Magazinarchiv: 2007

Interview mit Martin Göth

Zum Tod von Rolf Krenzer


Der Passauer Diplomtheologe Martin Göth, ein ehemaliger Schüler der Regensburger Domspatzen, ist besonders durch seine Vertonung von geistlichen Liedern, Kindermusicals und Kinderliedern bekannt geworden. In der Zusammenarbeit mit Rolf Krenzer sind zum Beispiel Lieder und CDs zu den großen Büchern von den kleinen Ägyptern, Wikingern und Rittern entstanden.
Liedtitel sind etwa: ‚Schau, ich radel mit dem Radel‘, ‚Sag, bist du ein Engel?‘ , ‚Fritz, der Fink‘, ‚Gibt einer dem andern von dem, was er hat‘. Neben zahlreichen musikalischen Weihnachts- und Krippenspielen hat Göth ein Musical über Moses geschrieben.Viel beachtet und oft aufgeführt sein Musikspiel ‚Jesus, Freund der Kinder‘ (Lahnverlag).

Interview mit Martin Göth

Red: Wie hast du Rolf Krenzer kennen gelernt?

1991 hielt Rolf Krenzer in unserer Diözese ein Seminar für Erzieher/innen. Da habe ich mich angemeldet und als Kursteilnehmer mitgemacht. Ich war dann auch voll Begeisterung mit dabei. Auf dem Seminar habe ich ihn gefragt, ob er mir ein paar Texte zu einem Krippenspiel senden könnte. Einige Tage später erhielt ich die Texte zum Mitmachsingspiel ‚David, der kleine Hirtenjunge‘. Mit großer Freude habe ich sie einige Tage später vertont. Und seit dieser Zeit spiele ich mit der Gruppe Shalom jedes Jahr im Advent an Schulen und Kindergärten dieses weihnachtliche Singspiel. In den darauf folgenden Jahren sind viele Produktionen mit Rolf Krenzer, die in verschiedenen Verlagen veröffentlicht wurden, gefolgt.

Erinnerst du dich an einen gemeinsamen Restaurantbesuch?
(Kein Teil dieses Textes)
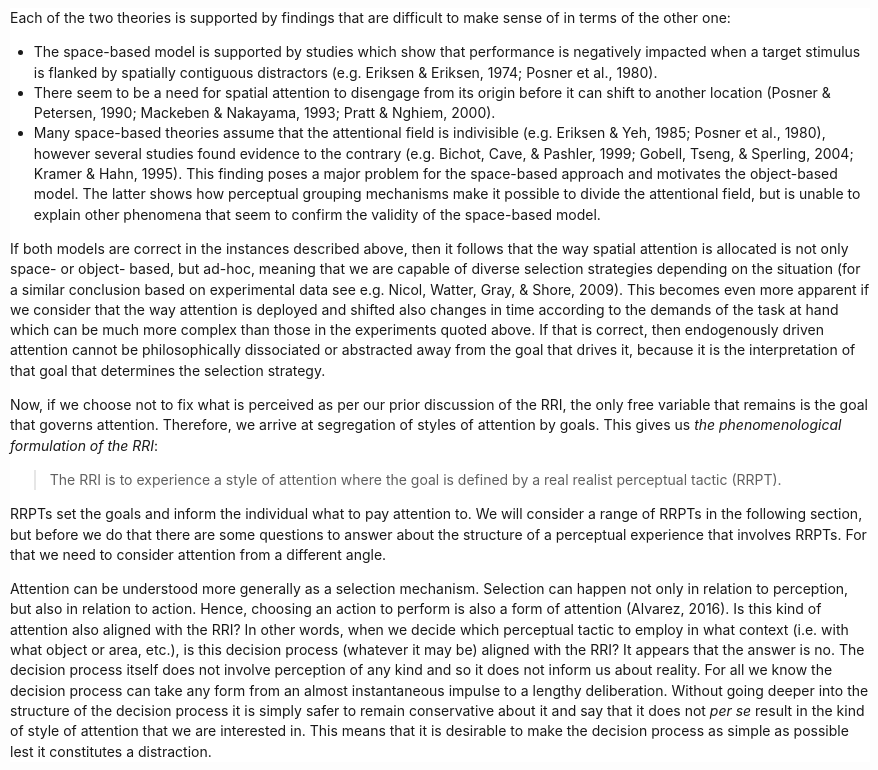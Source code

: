 Each of the two theories is supported by findings that are difficult to make
sense of in terms of the other one:

* The space-based model is supported by studies which show that performance
  is negatively impacted when a target stimulus is flanked by spatially
  contiguous distractors (e.g. Eriksen & Eriksen, 1974; Posner et al.,
  1980).
* There seem to be a need for spatial attention to disengage from its origin
  before it can shift to another location (Posner & Petersen, 1990; Mackeben
  & Nakayama, 1993; Pratt & Nghiem, 2000).
* Many space-based theories assume that the attentional field is indivisible
  (e.g. Eriksen & Yeh, 1985; Posner et al., 1980), however several studies
  found evidence to the contrary (e.g. Bichot, Cave, & Pashler, 1999;
  Gobell, Tseng, & Sperling, 2004; Kramer & Hahn, 1995). This finding poses
  a major problem for the space-based approach and motivates the
  object-based model. The latter shows how perceptual grouping mechanisms
  make it possible to divide the attentional field, but is unable to explain
  other phenomena that seem to confirm the validity of the space-based
  model.

If both models are correct in the instances described above, then it follows
that the way spatial attention is allocated is not only space- or object-
based, but ad-hoc, meaning that we are capable of diverse selection
strategies depending on the situation (for a similar conclusion based on
experimental data see e.g. Nicol, Watter, Gray, & Shore, 2009). This becomes
even more apparent if we consider that the way attention is deployed and
shifted also changes in time according to the demands of the task at hand
which can be much more complex than those in the experiments quoted above.
If that is correct, then endogenously driven attention cannot be
philosophically dissociated or abstracted away from the goal that drives it,
because it is the interpretation of that goal that determines the selection
strategy.

Now, if we choose not to fix what is perceived as per our prior discussion
of the RRI, the only free variable that remains is the goal that governs
attention. Therefore, we arrive at segregation of styles of attention by
goals. This gives us *the phenomenological formulation of the RRI*:

> The RRI is to experience a style of attention where the goal is defined by
  a real realist perceptual tactic (RRPT).

RRPTs set the goals and inform the individual what to pay attention to. We
will consider a range of RRPTs in the following section, but before we do
that there are some questions to answer about the structure of a perceptual
experience that involves RRPTs. For that we need to consider attention from
a different angle.

Attention can be understood more generally as a selection mechanism.
Selection can happen not only in relation to perception, but also in
relation to action. Hence, choosing an action to perform is also a form of
attention (Alvarez, 2016). Is this kind of attention also aligned with the
RRI? In other words, when we decide which perceptual tactic to employ in
what context (i.e. with what object or area, etc.), is this decision process
(whatever it may be) aligned with the RRI? It appears that the answer is no.
The decision process itself does not involve perception of any kind and so
it does not inform us about reality. For all we know the decision process
can take any form from an almost instantaneous impulse to a lengthy
deliberation. Without going deeper into the structure of the decision
process it is simply safer to remain conservative about it and say that it
does not *per se* result in the kind of style of attention that we are
interested in. This means that it is desirable to make the decision process
as simple as possible lest it constitutes a distraction.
Nicht nur an einen. Ich war mit Rolf einige Male on tour. Da habe ich ihn am Klavier begleitet und wir haben mit 300 – 800 Erzieher/innen, Lehrer/innen und Kinderchorleiterinnen zu verschiedenen Themen Seminare gehalten. Auf diesen Tourneen war ich mit ihm öfter in Restaurants. Viele lustige, aber auch tiefgehende Gespräche über Gott und die Welt durfte ich da mit ihm führen.
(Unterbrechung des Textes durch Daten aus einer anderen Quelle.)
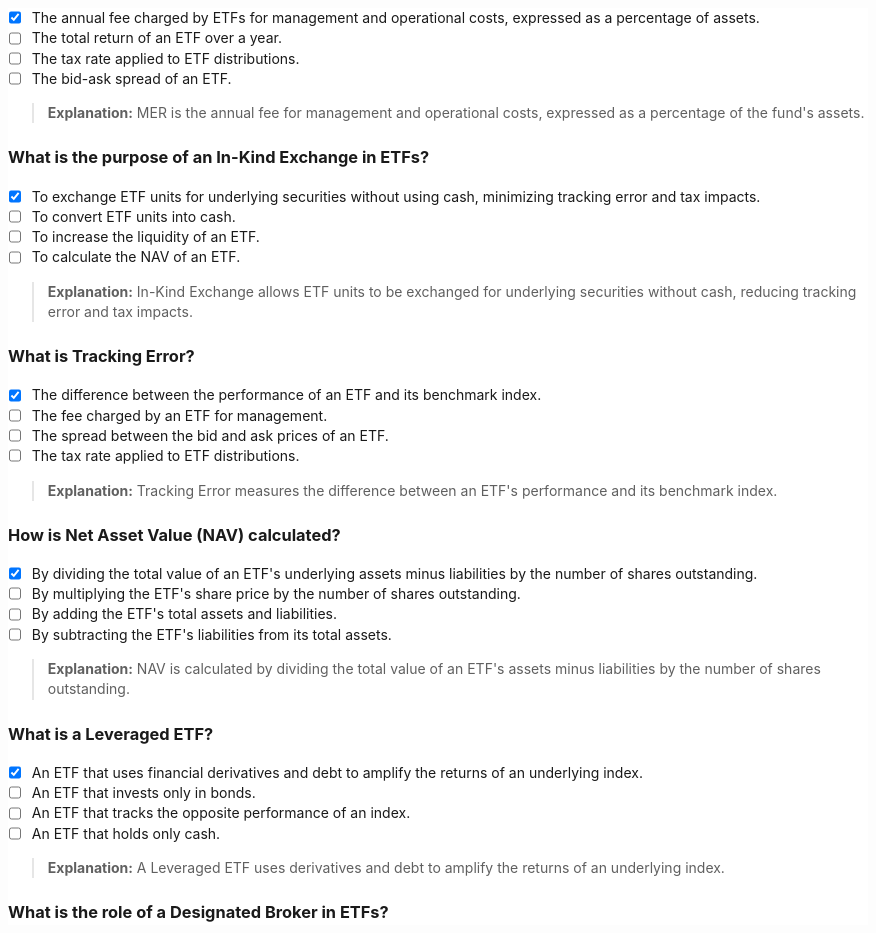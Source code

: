 - [x] The annual fee charged by ETFs for management and operational costs, expressed as a percentage of assets.
- [ ] The total return of an ETF over a year.
- [ ] The tax rate applied to ETF distributions.
- [ ] The bid-ask spread of an ETF.

> **Explanation:** MER is the annual fee for management and operational costs, expressed as a percentage of the fund's assets.

### What is the purpose of an In-Kind Exchange in ETFs?

- [x] To exchange ETF units for underlying securities without using cash, minimizing tracking error and tax impacts.
- [ ] To convert ETF units into cash.
- [ ] To increase the liquidity of an ETF.
- [ ] To calculate the NAV of an ETF.

> **Explanation:** In-Kind Exchange allows ETF units to be exchanged for underlying securities without cash, reducing tracking error and tax impacts.

### What is Tracking Error?

- [x] The difference between the performance of an ETF and its benchmark index.
- [ ] The fee charged by an ETF for management.
- [ ] The spread between the bid and ask prices of an ETF.
- [ ] The tax rate applied to ETF distributions.

> **Explanation:** Tracking Error measures the difference between an ETF's performance and its benchmark index.

### How is Net Asset Value (NAV) calculated?

- [x] By dividing the total value of an ETF's underlying assets minus liabilities by the number of shares outstanding.
- [ ] By multiplying the ETF's share price by the number of shares outstanding.
- [ ] By adding the ETF's total assets and liabilities.
- [ ] By subtracting the ETF's liabilities from its total assets.

> **Explanation:** NAV is calculated by dividing the total value of an ETF's assets minus liabilities by the number of shares outstanding.

### What is a Leveraged ETF?

- [x] An ETF that uses financial derivatives and debt to amplify the returns of an underlying index.
- [ ] An ETF that invests only in bonds.
- [ ] An ETF that tracks the opposite performance of an index.
- [ ] An ETF that holds only cash.

> **Explanation:** A Leveraged ETF uses derivatives and debt to amplify the returns of an underlying index.

### What is the role of a Designated Broker in ETFs?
Du bist mit ihm gemeinsam aufgetreten. Wie hast du Rolf erlebt?

Als liebevollen, Mut machenden Seminarleiter. Einer seiner Lieblingssprüche war: ‚Sie müssen nicht unbedingt richtig singen. Hauptsache sie singen laut und voller Freude.‘ Und die Erzieher/innen und Kinderpfleger/ innen haben wirklich kräftig mitgesungen. Einmal sagte eine junge Frau nach so einem Seminar: ‚Ich habe gar nicht gewusst, dass ich singen kann.‘

Ein anderes Mal hat Rolf erzählt: Er hatte Fortbildung. Da wollte er mit den Kindergärtnerinnen das Lied ‚Fritz, der Fink‘ einstudieren. Dazu brauchte er einen Mann, der den Fritz spielt. Er erzählte, dass bei dem Seminar nur ein Mann dabei war. Der saß ganz hinten. Den holte er vor und der Mann spielte voll Freude den Fritz, den Fink. Am Ende
des Liedes bedankte sich Rolf Krenzer und wollte wissen, in welchem Kindergarten er denn arbeiten würde. Da meinte der Mann ganz trocken: Ich bin der Busfahrer. Freude hatte er trotzdem an seinem Finken-Auftritt.
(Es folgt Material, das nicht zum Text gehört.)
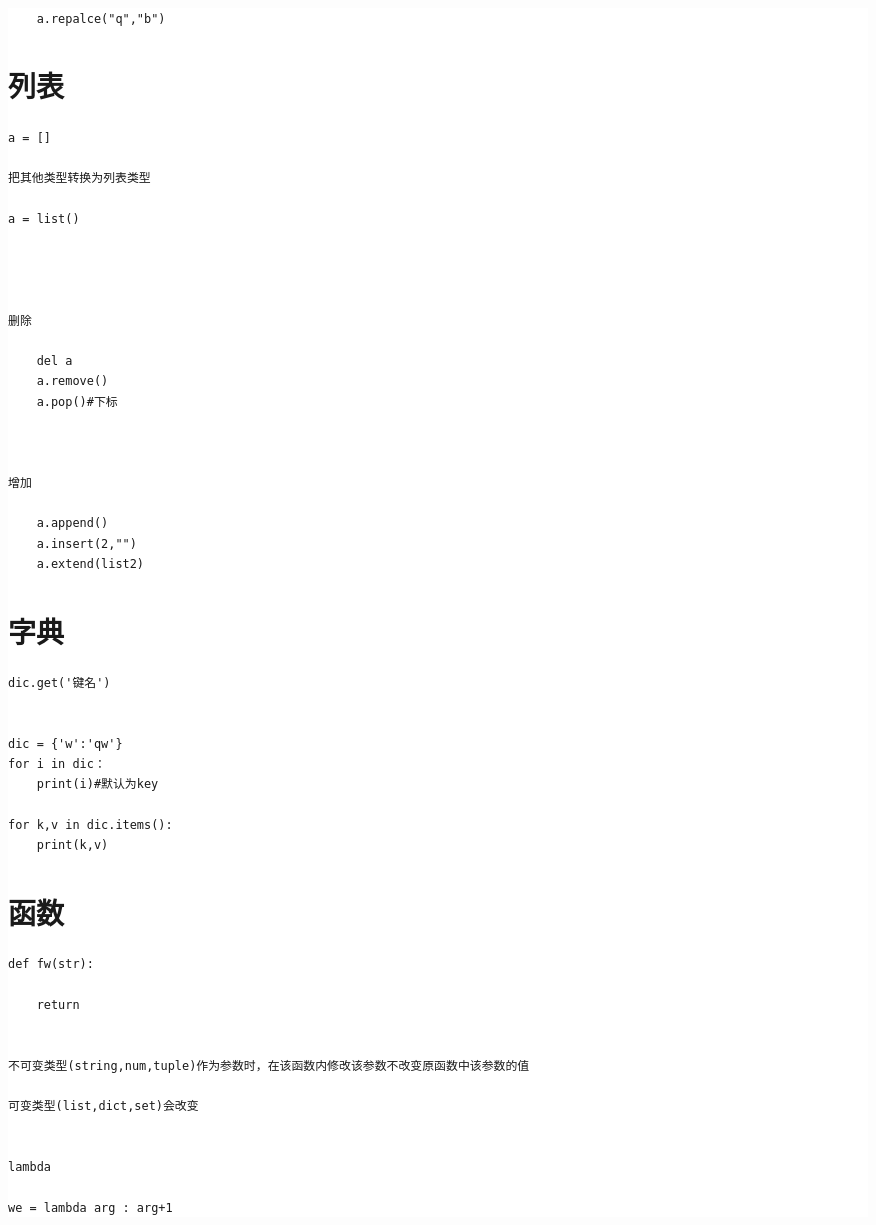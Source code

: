         a.repalce("q","b")



# 列表

    a = []

    把其他类型转换为列表类型

    a = list()




    删除 

        del a
        a.remove()
        a.pop()#下标



    增加

        a.append()
        a.insert(2,"")
        a.extend(list2)


# 字典

    dic.get('键名')


    dic = {'w':'qw'}
    for i in dic：
        print(i)#默认为key

    for k,v in dic.items():
        print(k,v)


# 函数

    def fw(str):

        return 


    不可变类型(string,num,tuple)作为参数时，在该函数内修改该参数不改变原函数中该参数的值

    可变类型(list,dict,set)会改变


    lambda

    we = lambda arg : arg+1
Was hat dir Rolf an Erfahrung mitgegeben?

Vor allem die Freude am Leben. Eines seiner Lieblingswörter war das Wort: ‚Wunderbar‘. Rolf konnte staunen, sich freuen, sich ganz auf das Leben, auf das Hier und Jetzt einlassen. Und dem anderen vermitteln:
Du bist ‚wunderbar‘, so wie du bist. Er war auch ein großer Gönner, der mit den verschiedensten Komponisten zusammengearbeitet hat: Peter Janssens, Detlev Jöcker, Siegfried Fietz, Ludger Edelkötter um nur einige zu nennen. Ich persönlich bin sehr dankbar und froh, dass ich Rolf Krenzer kennen lernen durfte und mit ihm zusammenarbeiten durfte.

Flossen/Fließen deine Erfahrungen mit Rolf ein in deine jetzige berufliche Arbeit als Sektenexperte?

Als Sektenextperte weniger. Mehr bei meinen Fortbildungen und Seminaren als Komponist und Musiker und natürlich bei meinen Live-Auftritten an Grund- und Förderschulen, sowie an Kindergärten, Pfarrfesten usw. Da denke ich oft an Rolfs herzliche Art, seine Spontaneität und sein Eingehen auf das jeweilige Publikum. Da durfte ich vieles von ihm
lernen.

Gab es eine Vertonung von dir, die Rolf besonders mochte?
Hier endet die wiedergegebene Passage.